▶ **The problem**
Could the data below be copied out in full, word for word?

⁂

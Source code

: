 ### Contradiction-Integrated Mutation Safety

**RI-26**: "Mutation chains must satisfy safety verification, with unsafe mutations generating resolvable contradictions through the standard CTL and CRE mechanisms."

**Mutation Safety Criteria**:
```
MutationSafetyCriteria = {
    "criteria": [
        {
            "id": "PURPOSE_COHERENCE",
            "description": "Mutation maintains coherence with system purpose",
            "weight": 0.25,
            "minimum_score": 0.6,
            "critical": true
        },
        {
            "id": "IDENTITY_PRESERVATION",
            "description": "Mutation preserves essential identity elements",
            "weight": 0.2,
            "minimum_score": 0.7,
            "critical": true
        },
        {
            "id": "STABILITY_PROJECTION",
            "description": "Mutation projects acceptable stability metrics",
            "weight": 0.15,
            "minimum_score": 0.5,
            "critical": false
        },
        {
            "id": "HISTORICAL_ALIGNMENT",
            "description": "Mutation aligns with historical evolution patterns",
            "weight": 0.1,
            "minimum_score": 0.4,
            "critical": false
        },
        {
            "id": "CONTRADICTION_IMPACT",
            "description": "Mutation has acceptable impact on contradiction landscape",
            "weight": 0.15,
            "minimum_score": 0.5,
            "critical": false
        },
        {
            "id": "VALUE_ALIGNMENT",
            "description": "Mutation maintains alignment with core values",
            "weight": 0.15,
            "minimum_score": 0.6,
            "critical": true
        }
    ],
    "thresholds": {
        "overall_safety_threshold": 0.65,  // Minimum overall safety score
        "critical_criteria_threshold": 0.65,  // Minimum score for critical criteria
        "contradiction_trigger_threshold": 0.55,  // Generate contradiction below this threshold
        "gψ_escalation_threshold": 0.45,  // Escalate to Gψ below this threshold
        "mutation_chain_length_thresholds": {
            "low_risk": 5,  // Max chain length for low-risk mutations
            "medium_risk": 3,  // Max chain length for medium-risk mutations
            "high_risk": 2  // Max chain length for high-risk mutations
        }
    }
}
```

⁂

▶ **Result of the task**
Source code

: ### Contradiction-Integrated Mutation Safety

**RI-26**: "Mutation chains must satisfy safety verification, with unsafe mutations generating resolvable contradictions through the standard CTL and CRE mechanisms."

**Mutation Safety Criteria**:
```
MutationSafetyCriteria = {
    "criteria": [
        {
            "id": "PURPOSE_COHERENCE",
            "description": "Mutation maintains coherence with system purpose",
            "weight": 0.25,
            "minimum_score": 0.6,
            "critical": true
        },
        {
            "id": "IDENTITY_PRESERVATION",
            "description": "Mutation preserves essential identity elements",
            "weight": 0.2,
            "minimum_score": 0.7,
            "critical": true
        },
        {
            "id": "STABILITY_PROJECTION",
            "description": "Mutation projects acceptable stability metrics",
            "weight": 0.15,
            "minimum_score": 0.5,
            "critical": false
        },
        {
            "id": "HISTORICAL_ALIGNMENT",
            "description": "Mutation aligns with historical evolution patterns",
            "weight": 0.1,
            "minimum_score": 0.4,
            "critical": false
        },
        {
            "id": "CONTRADICTION_IMPACT",
            "description": "Mutation has acceptable impact on contradiction landscape",
            "weight": 0.15,
            "minimum_score": 0.5,
            "critical": false
        },
        {
            "id": "VALUE_ALIGNMENT",
            "description": "Mutation maintains alignment with core values",
            "weight": 0.15,
            "minimum_score": 0.6,
            "critical": true
        }
    ],
    "thresholds": {
        "overall_safety_threshold": 0.65,  // Minimum overall safety score
        "critical_criteria_threshold": 0.65,  // Minimum score for critical criteria
        "contradiction_trigger_threshold": 0.55,  // Generate contradiction below this threshold
        "gψ_escalation_threshold": 0.45,  // Escalate to Gψ below this threshold
        "mutation_chain_length_thresholds": {
            "low_risk": 5,  // Max chain length for low-risk mutations
            "medium_risk": 3,  // Max chain length for medium-risk mutations
            "high_risk": 2  // Max chain length for high-risk mutations
        }
    }
}
```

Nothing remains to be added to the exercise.